In the last few decades, seniors eventually began considering cannabis as a medical herb rather than a dangerous drug. That’s a huge deal for a generation that grew up during prohibition, and it has to be for good reason. All around the world, an increasing number of seniors are getting to be aware of the curative properties of cannabinoids, together with the non-psychotropic CBD being a favorite option. Not that a little THC would hurt most elderly people, yet in many countries the legislation on medical cannabis continue to lag behind scientific findings.

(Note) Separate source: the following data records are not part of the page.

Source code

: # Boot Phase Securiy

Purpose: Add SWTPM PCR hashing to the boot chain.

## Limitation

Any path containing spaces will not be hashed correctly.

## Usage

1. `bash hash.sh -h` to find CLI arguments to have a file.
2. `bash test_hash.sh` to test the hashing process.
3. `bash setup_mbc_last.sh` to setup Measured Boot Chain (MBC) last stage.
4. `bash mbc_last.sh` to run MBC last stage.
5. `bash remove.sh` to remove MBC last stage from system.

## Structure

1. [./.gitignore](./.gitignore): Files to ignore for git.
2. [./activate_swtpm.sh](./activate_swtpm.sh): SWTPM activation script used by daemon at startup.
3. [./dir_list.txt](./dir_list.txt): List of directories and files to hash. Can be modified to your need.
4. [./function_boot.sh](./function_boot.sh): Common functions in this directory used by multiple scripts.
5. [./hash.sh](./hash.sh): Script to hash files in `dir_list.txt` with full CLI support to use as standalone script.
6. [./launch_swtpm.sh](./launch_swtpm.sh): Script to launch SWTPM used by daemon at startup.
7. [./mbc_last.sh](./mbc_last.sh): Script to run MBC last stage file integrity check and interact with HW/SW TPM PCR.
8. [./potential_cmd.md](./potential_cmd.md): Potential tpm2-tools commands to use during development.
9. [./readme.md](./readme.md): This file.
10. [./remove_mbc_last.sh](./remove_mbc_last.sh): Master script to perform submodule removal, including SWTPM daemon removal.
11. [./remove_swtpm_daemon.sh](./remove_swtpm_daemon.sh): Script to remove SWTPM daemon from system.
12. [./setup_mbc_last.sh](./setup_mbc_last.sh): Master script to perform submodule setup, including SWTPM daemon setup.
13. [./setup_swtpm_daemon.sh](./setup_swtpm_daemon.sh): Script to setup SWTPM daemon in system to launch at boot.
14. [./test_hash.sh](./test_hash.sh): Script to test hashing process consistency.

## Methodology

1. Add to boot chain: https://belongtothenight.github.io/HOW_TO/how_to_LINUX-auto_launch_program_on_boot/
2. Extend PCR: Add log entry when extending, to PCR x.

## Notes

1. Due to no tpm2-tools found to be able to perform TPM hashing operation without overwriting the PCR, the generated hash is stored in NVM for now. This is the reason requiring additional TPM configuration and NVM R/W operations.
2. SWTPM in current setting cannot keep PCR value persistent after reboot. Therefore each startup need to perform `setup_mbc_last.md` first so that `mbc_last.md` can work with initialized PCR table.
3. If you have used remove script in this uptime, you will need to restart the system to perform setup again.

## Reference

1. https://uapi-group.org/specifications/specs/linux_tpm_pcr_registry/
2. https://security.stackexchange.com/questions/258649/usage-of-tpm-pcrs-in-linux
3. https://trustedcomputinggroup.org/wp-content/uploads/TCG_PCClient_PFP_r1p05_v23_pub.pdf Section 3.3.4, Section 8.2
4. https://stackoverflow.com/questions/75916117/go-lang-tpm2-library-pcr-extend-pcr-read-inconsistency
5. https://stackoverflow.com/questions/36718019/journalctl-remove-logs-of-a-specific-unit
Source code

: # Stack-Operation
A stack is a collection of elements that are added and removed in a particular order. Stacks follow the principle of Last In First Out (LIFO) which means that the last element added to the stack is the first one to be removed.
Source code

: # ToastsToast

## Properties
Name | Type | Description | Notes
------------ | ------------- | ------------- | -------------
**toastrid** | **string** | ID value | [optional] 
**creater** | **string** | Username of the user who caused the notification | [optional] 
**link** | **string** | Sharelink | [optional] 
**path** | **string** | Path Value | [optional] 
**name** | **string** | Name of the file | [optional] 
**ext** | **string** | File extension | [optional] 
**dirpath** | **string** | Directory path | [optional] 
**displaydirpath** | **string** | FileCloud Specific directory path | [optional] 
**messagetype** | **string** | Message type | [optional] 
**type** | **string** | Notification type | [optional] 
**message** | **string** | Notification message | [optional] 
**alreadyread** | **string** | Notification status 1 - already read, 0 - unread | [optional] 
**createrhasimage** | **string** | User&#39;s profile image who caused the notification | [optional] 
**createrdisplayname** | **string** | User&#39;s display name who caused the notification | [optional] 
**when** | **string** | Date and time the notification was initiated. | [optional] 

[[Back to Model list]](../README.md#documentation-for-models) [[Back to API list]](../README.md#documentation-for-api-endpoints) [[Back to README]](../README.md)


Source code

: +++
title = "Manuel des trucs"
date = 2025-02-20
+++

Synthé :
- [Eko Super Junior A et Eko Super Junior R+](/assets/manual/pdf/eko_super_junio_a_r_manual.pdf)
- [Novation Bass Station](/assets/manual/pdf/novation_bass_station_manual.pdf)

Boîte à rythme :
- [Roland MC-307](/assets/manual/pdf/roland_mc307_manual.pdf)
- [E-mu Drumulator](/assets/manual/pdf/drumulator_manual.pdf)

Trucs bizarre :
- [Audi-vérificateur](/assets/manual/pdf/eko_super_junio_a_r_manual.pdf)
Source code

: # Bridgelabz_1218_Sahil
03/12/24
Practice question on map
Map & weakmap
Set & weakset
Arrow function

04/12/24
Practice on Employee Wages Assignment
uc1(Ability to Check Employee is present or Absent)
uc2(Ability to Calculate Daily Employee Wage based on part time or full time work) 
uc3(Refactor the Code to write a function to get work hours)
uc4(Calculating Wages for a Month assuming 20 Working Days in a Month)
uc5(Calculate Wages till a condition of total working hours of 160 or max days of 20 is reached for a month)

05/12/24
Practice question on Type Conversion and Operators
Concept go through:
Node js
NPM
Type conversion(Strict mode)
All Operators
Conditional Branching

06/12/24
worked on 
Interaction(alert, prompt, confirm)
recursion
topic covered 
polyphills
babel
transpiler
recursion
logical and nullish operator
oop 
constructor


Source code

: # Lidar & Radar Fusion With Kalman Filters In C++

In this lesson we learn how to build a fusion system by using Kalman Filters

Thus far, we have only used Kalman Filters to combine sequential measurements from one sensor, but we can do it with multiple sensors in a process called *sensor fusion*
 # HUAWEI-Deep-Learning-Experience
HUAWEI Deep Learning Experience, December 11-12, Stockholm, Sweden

Health deterioration is an inevitable part of the aging process, often leading seniors to utilize pharmaceutical drugs with numerous (and sometimes severe) side effects. Research is demonstrating that CBD has”anti-ageing” effects on our body, and it may treat or alleviate the symptoms of most age-related diseases–with no significant side effects. Many seniors will also be discovering its positive effects on their overall wellbeing, not simply to address certain issues. Below are some common conditions where seniors can benefit from CBD.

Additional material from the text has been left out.